(Stored data)
/---

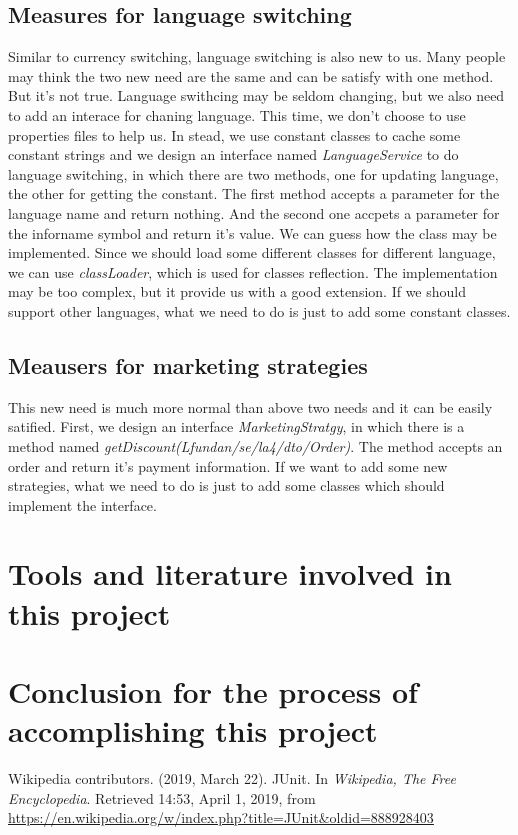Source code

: \documentclass[a4paper]{report}
\begin{document}
\section{Measures for language switching}
\par Similar to currency switching, language switching is also new to us. Many people may think the two new need are the same and can be satisfy with one method. But it's not true. Language swithcing may be seldom changing, but we also need to add an interace for chaning language. This time, we don't choose to use properties files to help us. In stead, we use constant classes to cache some constant strings and we design an interface named \emph{LanguageService} to do language switching, in which there are two methods, one for updating language, the other for getting the constant. The first method accepts a parameter for the language name and return nothing. And the second one accpets a parameter for the inforname symbol and return it's value. We can guess how the class may be implemented. Since we should load some different classes for different language, we can use \emph{classLoader}, which is used for classes reflection. The implementation may be too complex, but it provide us with a good extension. If we should support other languages, what we need to do is just to add some constant classes.
\section{Meausers for marketing strategies}
\par This new need is much more normal than above two needs and it can be easily satified. First, we design an interface \emph{MarketingStratgy}, in which there is a method named \emph{getDiscount(Lfundan/se/la4/dto/Order)}. The method accepts an order and return it's payment information. If we want to add some new strategies, what we need to do is just to add some classes which should implement the interface.

\chapter{Tools and literature involved in this project}



\chapter{Conclusion for the process of accomplishing this project}


\begin{thebibliography}{A}


Wikipedia contributors. (2019, March 22). JUnit. In \emph{Wikipedia, The Free Encyclopedia}. Retrieved 14:53, April 1, 2019, from \url{https://en.wikipedia.org/w/index.php?title=JUnit&oldid=888928403}

\end{thebibliography}
\end{document}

\---

What needs to be done: In the records above, find the lines containing "chapter" and copy them.

The answer:
\chapter{Tools and literature involved in this project}
\chapter{Conclusion for the process of accomplishing this project}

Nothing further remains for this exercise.